SOURCE MATERIAL →
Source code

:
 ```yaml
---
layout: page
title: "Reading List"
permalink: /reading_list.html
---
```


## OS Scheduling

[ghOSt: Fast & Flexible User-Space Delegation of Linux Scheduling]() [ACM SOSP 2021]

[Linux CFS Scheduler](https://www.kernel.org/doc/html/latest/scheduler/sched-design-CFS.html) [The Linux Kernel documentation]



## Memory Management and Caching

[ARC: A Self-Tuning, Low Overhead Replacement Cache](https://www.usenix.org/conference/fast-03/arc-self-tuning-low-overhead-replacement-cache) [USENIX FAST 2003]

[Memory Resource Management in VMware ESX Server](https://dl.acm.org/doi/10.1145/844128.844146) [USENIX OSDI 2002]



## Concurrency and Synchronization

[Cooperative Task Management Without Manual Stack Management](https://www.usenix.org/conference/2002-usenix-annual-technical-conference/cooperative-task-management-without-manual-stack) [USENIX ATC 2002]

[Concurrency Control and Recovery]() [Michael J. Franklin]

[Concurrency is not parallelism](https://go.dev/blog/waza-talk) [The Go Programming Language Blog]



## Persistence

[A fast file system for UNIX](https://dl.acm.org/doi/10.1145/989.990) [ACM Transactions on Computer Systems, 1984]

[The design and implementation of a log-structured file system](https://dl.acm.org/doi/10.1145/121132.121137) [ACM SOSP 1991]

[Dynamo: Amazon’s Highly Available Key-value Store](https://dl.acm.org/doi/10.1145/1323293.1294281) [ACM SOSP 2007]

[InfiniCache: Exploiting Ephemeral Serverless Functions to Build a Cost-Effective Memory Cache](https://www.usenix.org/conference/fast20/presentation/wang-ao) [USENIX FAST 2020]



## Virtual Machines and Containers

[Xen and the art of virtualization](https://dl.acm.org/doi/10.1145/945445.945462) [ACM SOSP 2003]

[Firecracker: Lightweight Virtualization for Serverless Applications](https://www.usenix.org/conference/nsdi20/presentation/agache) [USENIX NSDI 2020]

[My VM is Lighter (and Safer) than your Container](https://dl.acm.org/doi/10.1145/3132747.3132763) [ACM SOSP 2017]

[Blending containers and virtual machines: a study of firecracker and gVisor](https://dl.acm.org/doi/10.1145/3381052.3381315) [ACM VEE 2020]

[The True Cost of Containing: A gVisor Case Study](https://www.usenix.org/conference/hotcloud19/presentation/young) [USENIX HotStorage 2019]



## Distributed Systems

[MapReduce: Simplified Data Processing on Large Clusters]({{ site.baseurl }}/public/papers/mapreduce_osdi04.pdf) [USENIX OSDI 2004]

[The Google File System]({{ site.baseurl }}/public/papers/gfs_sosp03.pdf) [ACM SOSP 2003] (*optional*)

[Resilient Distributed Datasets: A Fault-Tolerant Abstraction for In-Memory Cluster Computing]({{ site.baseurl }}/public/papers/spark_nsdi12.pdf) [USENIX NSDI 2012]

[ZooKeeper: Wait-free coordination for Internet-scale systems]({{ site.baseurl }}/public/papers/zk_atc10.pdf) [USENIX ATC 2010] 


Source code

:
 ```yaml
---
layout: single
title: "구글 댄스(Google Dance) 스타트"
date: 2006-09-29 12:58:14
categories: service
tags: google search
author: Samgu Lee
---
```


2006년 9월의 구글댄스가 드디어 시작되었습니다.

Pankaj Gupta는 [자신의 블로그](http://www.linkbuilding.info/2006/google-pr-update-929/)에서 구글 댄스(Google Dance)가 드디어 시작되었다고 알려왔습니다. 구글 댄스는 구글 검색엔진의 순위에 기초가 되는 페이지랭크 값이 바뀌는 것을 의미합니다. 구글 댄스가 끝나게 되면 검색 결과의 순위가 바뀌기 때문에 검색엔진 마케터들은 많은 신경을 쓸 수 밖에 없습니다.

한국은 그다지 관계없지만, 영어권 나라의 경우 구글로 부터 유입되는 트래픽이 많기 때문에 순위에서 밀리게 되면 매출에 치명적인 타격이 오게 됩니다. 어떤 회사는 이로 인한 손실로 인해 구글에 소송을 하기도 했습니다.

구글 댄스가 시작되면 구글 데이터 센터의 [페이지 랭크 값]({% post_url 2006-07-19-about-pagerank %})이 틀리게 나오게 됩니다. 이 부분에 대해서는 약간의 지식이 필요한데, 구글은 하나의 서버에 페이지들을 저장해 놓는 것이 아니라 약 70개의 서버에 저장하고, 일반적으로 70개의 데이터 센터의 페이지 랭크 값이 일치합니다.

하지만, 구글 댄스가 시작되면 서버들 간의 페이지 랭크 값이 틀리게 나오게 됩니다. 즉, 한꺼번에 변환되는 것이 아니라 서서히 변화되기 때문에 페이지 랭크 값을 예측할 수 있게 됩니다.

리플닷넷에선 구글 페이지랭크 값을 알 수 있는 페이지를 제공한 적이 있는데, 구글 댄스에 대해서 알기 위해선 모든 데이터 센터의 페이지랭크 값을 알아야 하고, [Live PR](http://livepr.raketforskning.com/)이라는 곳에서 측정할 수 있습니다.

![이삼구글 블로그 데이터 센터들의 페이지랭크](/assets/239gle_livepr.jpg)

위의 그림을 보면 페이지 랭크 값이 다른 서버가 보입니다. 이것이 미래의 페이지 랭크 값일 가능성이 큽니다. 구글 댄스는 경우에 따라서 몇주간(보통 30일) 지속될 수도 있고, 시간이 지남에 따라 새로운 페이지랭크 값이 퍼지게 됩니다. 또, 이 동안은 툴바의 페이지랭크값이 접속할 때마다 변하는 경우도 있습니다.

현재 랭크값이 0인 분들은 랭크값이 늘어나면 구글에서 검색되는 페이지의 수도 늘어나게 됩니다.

REQUIREMENT → Please show every line of the material that contains the string "baseurl".

OUTPUT FOR THIS TASK →
[MapReduce: Simplified Data Processing on Large Clusters]({{ site.baseurl }}/public/papers/mapreduce_osdi04.pdf) [USENIX OSDI 2004]
[The Google File System]({{ site.baseurl }}/public/papers/gfs_sosp03.pdf) [ACM SOSP 2003] (*optional*)
[Resilient Distributed Datasets: A Fault-Tolerant Abstraction for In-Memory Cluster Computing]({{ site.baseurl }}/public/papers/spark_nsdi12.pdf) [USENIX NSDI 2012]
[ZooKeeper: Wait-free coordination for Internet-scale systems]({{ site.baseurl }}/public/papers/zk_atc10.pdf) [USENIX ATC 2010] 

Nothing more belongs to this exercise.